- TASK OBJECTIVE: Leaving out every line before the one with "A. có khả năng", write out the rest of the records below exactly.

- DATASET RECORDS:
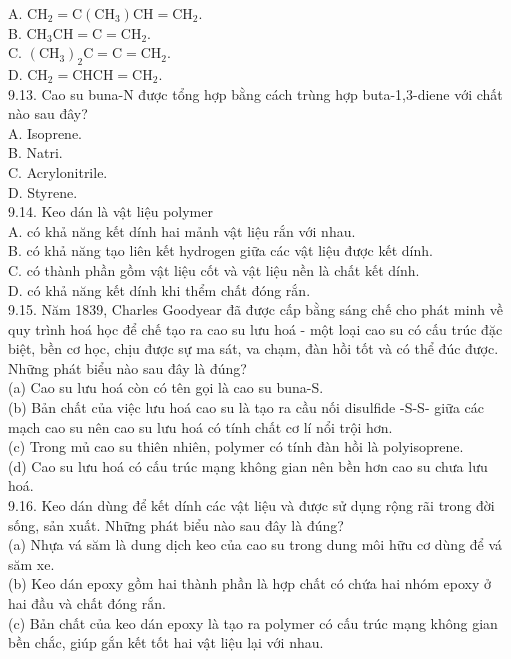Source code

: \documentclass[10pt]{article}
\begin{document}
A. $\mathrm{CH}_{2}=\mathrm{C}\left(\mathrm{CH}_{3}\right) \mathrm{CH}=\mathrm{CH}_{2}$.\\
B. $\mathrm{CH}_{3} \mathrm{CH}=\mathrm{C}=\mathrm{CH}_{2}$.\\
C. $\left(\mathrm{CH}_{3}\right)_{2} \mathrm{C}=\mathrm{C}=\mathrm{CH}_{2}$.\\
D. $\mathrm{CH}_{2}=\mathrm{CHCH}=\mathrm{CH}_{2}$.\\
9.13. Cao su buna-N được tổng hợp bằng cách trùng hợp buta-1,3-diene với chất nào sau đây?\\
A. Isoprene.\\
B. Natri.\\
C. Acrylonitrile.\\
D. Styrene.\\
9.14. Keo dán là vật liệu polymer\\
A. có khả năng kết dính hai mảnh vật liệu rắn với nhau.\\
B. có khả năng tạo liên kết hydrogen giữa các vật liệu được kết dính.\\
C. có thành phần gồm vật liệu cốt và vật liệu nền là chất kết dính.\\
D. có khả năng kết dính khi thểm chất đóng rắn.\\
9.15. Năm 1839, Charles Goodyear đã được cấp bằng sáng chế cho phát minh về quy trình hoá học để chế tạo ra cao su lưu hoá - một loại cao su có cấu trúc đặc biệt, bền cơ học, chịu được sự ma sát, va chạm, đàn hồi tốt và có thể đúc được. Những phát biểu nào sau đây là đúng?\\
(a) Cao su lưu hoá còn có tên gọi là cao su buna-S.\\
(b) Bản chất của việc lưu hoá cao su là tạo ra cầu nối disulfide -S-S- giữa các mạch cao su nên cao su lưu hoá có tính chất cơ lí nổi trội hơn.\\
(c) Trong mủ cao su thiên nhiên, polymer có tính đàn hồi là polyisoprene.\\
(d) Cao su lưu hoá có cấu trúc mạng không gian nên bền hơn cao su chưa lưu hoá.\\
9.16. Keo dán dùng để kết dính các vật liệu và được sử dụng rộng rãi trong đời sống, sản xuất. Những phát biểu nào sau đây là đúng?\\
(a) Nhựa vá săm là dung dịch keo của cao su trong dung môi hữu cơ dùng để vá săm xe.\\
(b) Keo dán epoxy gồm hai thành phần là hợp chất có chứa hai nhóm epoxy ở hai đầu và chất đóng rắn.\\
(c) Bản chất của keo dán epoxy là tạo ra polymer có cấu trúc mạng không gian bền chắc, giúp gắn kết tốt hai vật liệu lại với nhau.\\
\end{document}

- RESPONSE TO THE TASK:
A. có khả năng kết dính hai mảnh vật liệu rắn với nhau.\\
B. có khả năng tạo liên kết hydrogen giữa các vật liệu được kết dính.\\
C. có thành phần gồm vật liệu cốt và vật liệu nền là chất kết dính.\\
D. có khả năng kết dính khi thểm chất đóng rắn.\\
9.15. Năm 1839, Charles Goodyear đã được cấp bằng sáng chế cho phát minh về quy trình hoá học để chế tạo ra cao su lưu hoá - một loại cao su có cấu trúc đặc biệt, bền cơ học, chịu được sự ma sát, va chạm, đàn hồi tốt và có thể đúc được. Những phát biểu nào sau đây là đúng?\\
(a) Cao su lưu hoá còn có tên gọi là cao su buna-S.\\
(b) Bản chất của việc lưu hoá cao su là tạo ra cầu nối disulfide -S-S- giữa các mạch cao su nên cao su lưu hoá có tính chất cơ lí nổi trội hơn.\\
(c) Trong mủ cao su thiên nhiên, polymer có tính đàn hồi là polyisoprene.\\
(d) Cao su lưu hoá có cấu trúc mạng không gian nên bền hơn cao su chưa lưu hoá.\\
9.16. Keo dán dùng để kết dính các vật liệu và được sử dụng rộng rãi trong đời sống, sản xuất. Những phát biểu nào sau đây là đúng?\\
(a) Nhựa vá săm là dung dịch keo của cao su trong dung môi hữu cơ dùng để vá săm xe.\\
(b) Keo dán epoxy gồm hai thành phần là hợp chất có chứa hai nhóm epoxy ở hai đầu và chất đóng rắn.\\
(c) Bản chất của keo dán epoxy là tạo ra polymer có cấu trúc mạng không gian bền chắc, giúp gắn kết tốt hai vật liệu lại với nhau.\\
\end{document}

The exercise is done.